Gynecologists Say IUDs Better for Teens, Encouraging Teen Sex?

Friday, September 21st, 2012 by from Buzzworthy Bulletins

Gynecologists Say IUDs Better for Teens, Encouraging Teen Sex? Picture

Teenagers have always been interested in sex. Birth control made it slightly easier and safer for teens to explore this adult act; and the responsibility of remembering to take a daily pill or using a condom requires teens to keep some intellectual reasoning intact when those urges strike. Now however, the American College of Obstetricians and Gynecologists is recommending IUDs or hormonal implants for teenage girls, because it’s a “long-lasting and more effective birth control that you don’t have to remember to use every time.”
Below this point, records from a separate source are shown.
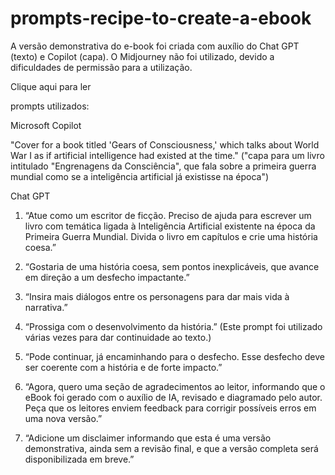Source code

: # prompts-recipe-to-create-a-ebook

A versão demonstrativa do e-book foi criada com auxílio do Chat GPT (texto) e Copilot (capa).
O Midjourney não foi utilizado, devido a dificuldades de permissão para a utilização.

Clique aqui para ler

prompts utilizados:

Microsoft Copilot

"Cover for a book titled 'Gears of Consciousness,' which talks about World War I as if artificial intelligence had existed at the time."
("capa para um livro intitulado "Engrenagens da Consciência", que fala sobre a primeira guerra mundial como se a inteligência artificial já existisse na época")

Chat GPT
  
1. “Atue como um escritor de ficção. Preciso de ajuda para escrever um livro com temática ligada à Inteligência Artificial existente na época da Primeira Guerra Mundial. Divida o livro em capítulos e crie uma história coesa.”

2. “Gostaria de uma história coesa, sem pontos inexplicáveis, que avance em direção a um desfecho impactante.”

3. “Insira mais diálogos entre os personagens para dar mais vida à narrativa.”

4. “Prossiga com o desenvolvimento da história.”
(Este prompt foi utilizado várias vezes para dar continuidade ao texto.)

5. “Pode continuar, já encaminhando para o desfecho. Esse desfecho deve ser coerente com a história e de forte impacto.”

6. “Agora, quero uma seção de agradecimentos ao leitor, informando que o eBook foi gerado com o auxílio de IA, revisado e diagramado pelo autor. Peça que os leitores enviem feedback para corrigir possíveis erros em uma nova versão.”

7. “Adicione um disclaimer informando que esta é uma versão demonstrativa, ainda sem a revisão final, e que a versão completa será disponibilizada em breve.”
If you are worried that this might stunt your daughter’s fertility, the gynecological group assures us that “IUDs and implants can be removed at any time with no lasting effect on fertility.”

Birth control pills have to be taken at the “very same time every day” in order to work effectively. And because IUDs can “prevent pregnancy for up to 10 years,” and implants can last about 3 years, many are saying that encouraging teens to use these methods will help lower the number of teen pregnancies.

This article states, “While it may sound surprising that such invasive contraceptives are being endorsed for teenagers, 43 percent of girls ages 15 to 19 have had sex, a government survey found.” It also stated, “In 21 states, all teenagers can get contraceptive without parental permission.”

The research director for women’s health at Kaiser Permanente in Oakland mentions the various reactions she receives from her young patients, saying, “Some of them say, ‘Great! Something that I don’t have to think about.’ Others are, like, ‘Hmmm, something in my body?’ It really varies.”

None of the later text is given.